Bende elimden geldiğince işim gereği ve korku sinemasına olan ilgim dahilinde
tüm korku filmi yapımlarında emeği geçen her kişi ile tanışıp sohbet ediyorum.
Bu işi severek yapıyorum ve yaptığım röportajlarında ona göre kaliteli olması
için uğraşıyorum. Korku sineması da isteyerek, severek yapıldığında ve
senaryolar da ona göre düzgün yazıldığında çok kaliteli işlerin ortaya
çıkacağına inanıyorum. Her yönetmen, yapımcı ve senaristin yaptığı kaliteli
işlerle Türkiye’de kendini bir marka haline getirmesi mümkün. Zaten yapılan
işler kaliteli olduğunda başarısız olanlar kendi kendini yok ediyor. Ayrıca, Türk
korku sinemasının da kısa bir zaman içinde yurtdışındaki filmlerden çok daha
iyi yapımlar ortaya çıkaracağını düşünüyorum.
Yerli/yabancı korku sineması üzerine yaptığım
röportajlarımın bu defaki konukları İfritin Diyeti: Cinnia filminin
yönetmenleri Özgür Özberk ve Şahin Yiğit. Kendileri ile Kadıköy’de buluşup
güzel bir sohbet eşliğinde korku sineması ve kendi filmleri hakkında bol bol
konuştuk. Özellikle gerçek hikayeye dayanan filmlerinin çekimleri sırasında
yaşadıkları ürkütücü olayları dinlemek çok enteresan oldu.
Özgür ve Şahin ikilisi, hem
Popüler Sinema’da, hem de sosyal medya ortamında yayınlamak üzere yönelttiğim
soruları beni kırmayarak cevapladılar. Her iki yönetmene de bize vakit ayırdığı için
çok teşekkür ediyor ve İfritin Diyeti: Cinnia filmine gişede bol başarı
diliyoruz.
KE- Özgür bey oyunculuk, yapımcılık ve yönetmenlik gibi birçok konuda deneyiminiz var. Komedi filminden sonra şimdi de bir korku filmi çektiniz? Neden korku filmi çekmeyi tercih ettiniz?

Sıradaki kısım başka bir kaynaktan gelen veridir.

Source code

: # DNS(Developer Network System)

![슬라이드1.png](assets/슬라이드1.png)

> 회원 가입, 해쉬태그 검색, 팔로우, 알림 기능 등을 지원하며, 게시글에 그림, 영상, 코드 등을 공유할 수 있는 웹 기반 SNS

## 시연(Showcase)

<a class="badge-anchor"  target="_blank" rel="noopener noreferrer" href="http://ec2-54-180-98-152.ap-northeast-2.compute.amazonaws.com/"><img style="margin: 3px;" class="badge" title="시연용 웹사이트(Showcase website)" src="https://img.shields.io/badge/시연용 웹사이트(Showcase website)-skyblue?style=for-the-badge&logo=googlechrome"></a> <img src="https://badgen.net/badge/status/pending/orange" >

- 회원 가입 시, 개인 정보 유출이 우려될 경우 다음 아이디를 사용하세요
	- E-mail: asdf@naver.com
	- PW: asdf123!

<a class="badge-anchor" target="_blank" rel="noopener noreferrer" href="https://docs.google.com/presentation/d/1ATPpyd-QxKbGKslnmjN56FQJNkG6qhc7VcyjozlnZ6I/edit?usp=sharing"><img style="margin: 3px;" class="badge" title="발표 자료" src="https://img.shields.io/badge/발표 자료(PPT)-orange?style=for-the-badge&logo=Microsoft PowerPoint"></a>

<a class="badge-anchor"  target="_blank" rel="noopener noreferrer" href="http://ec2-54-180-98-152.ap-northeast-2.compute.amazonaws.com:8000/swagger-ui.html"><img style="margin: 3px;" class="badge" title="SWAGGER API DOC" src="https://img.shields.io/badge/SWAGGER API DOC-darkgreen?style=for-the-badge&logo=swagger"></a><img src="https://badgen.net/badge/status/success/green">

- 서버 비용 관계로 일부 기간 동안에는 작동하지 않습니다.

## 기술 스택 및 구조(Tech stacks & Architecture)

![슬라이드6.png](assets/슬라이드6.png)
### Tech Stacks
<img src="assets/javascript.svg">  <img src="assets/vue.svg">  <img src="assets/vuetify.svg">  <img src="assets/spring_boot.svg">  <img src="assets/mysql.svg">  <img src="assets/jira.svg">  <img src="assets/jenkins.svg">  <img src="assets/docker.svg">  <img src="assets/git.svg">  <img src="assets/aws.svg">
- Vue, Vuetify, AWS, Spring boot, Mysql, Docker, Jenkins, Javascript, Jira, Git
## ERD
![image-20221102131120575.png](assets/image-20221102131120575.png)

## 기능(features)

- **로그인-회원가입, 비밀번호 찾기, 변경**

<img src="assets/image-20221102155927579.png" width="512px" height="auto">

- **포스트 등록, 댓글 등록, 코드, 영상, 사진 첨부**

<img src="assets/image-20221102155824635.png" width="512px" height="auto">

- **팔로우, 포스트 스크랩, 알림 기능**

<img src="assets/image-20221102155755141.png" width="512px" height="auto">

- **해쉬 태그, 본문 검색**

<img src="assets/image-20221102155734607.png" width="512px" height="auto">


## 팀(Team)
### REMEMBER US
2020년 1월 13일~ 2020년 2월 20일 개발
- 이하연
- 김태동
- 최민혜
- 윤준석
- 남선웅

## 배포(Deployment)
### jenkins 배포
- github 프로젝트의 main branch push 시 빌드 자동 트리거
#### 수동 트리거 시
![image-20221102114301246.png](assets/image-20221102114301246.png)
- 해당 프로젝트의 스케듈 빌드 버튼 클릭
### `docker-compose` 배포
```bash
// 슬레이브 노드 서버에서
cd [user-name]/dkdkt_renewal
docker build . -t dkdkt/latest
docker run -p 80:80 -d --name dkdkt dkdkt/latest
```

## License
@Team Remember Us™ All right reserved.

ÖÖ- Asıl mesleğim mühendislik olmasına rağmen, 23 senedir oyunculuk son 6
senedir de yapımcılık ve yönetmenlik yapıyorum. Arkadaşlarımın tavsiyesi üzerine izlerdim sadece korku filmlerini.

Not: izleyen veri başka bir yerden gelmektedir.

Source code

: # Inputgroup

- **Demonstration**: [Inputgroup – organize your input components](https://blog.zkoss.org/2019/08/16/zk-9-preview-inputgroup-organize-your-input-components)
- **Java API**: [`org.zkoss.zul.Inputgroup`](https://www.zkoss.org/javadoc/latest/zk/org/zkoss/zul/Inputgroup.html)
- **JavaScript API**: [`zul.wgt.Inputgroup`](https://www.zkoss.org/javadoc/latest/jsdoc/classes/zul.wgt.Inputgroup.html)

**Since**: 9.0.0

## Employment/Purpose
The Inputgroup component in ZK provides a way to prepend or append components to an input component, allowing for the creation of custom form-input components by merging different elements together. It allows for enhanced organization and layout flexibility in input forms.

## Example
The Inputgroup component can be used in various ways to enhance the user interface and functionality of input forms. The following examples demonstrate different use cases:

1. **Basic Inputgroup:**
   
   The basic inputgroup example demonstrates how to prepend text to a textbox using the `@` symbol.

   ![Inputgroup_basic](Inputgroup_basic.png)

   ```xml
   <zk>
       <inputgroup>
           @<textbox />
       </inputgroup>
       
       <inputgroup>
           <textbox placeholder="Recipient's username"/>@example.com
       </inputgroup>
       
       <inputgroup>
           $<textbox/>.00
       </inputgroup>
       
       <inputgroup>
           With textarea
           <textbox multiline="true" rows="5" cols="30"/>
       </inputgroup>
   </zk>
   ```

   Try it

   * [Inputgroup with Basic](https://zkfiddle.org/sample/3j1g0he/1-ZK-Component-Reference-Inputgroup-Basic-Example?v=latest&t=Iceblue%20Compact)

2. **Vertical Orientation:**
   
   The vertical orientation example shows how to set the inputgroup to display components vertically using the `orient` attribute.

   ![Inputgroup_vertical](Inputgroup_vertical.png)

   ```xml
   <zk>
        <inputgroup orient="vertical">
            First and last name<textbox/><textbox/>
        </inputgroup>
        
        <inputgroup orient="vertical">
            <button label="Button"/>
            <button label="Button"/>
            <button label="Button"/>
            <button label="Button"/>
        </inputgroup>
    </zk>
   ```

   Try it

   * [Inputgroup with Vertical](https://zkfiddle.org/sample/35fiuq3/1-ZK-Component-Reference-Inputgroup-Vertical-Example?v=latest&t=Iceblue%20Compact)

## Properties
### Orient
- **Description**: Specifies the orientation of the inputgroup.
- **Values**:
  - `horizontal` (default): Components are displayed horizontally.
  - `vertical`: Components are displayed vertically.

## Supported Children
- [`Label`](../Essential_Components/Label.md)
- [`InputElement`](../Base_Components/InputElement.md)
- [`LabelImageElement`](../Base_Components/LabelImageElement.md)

Çünkü kötü bir korku filmi hem zamana hem de paraya yazık diye düşündürüyordu
bir seyirci olarak beni. Türkiye’de çok etkili korku filmleri çekildiğini de
düşünmüyordum açıkçası. Bir gün askerlik arkadaşım ve senarist bir arkadaşı,
korku filmi çekmek istediklerini söylediler ve bana bir senaryo yolladılar..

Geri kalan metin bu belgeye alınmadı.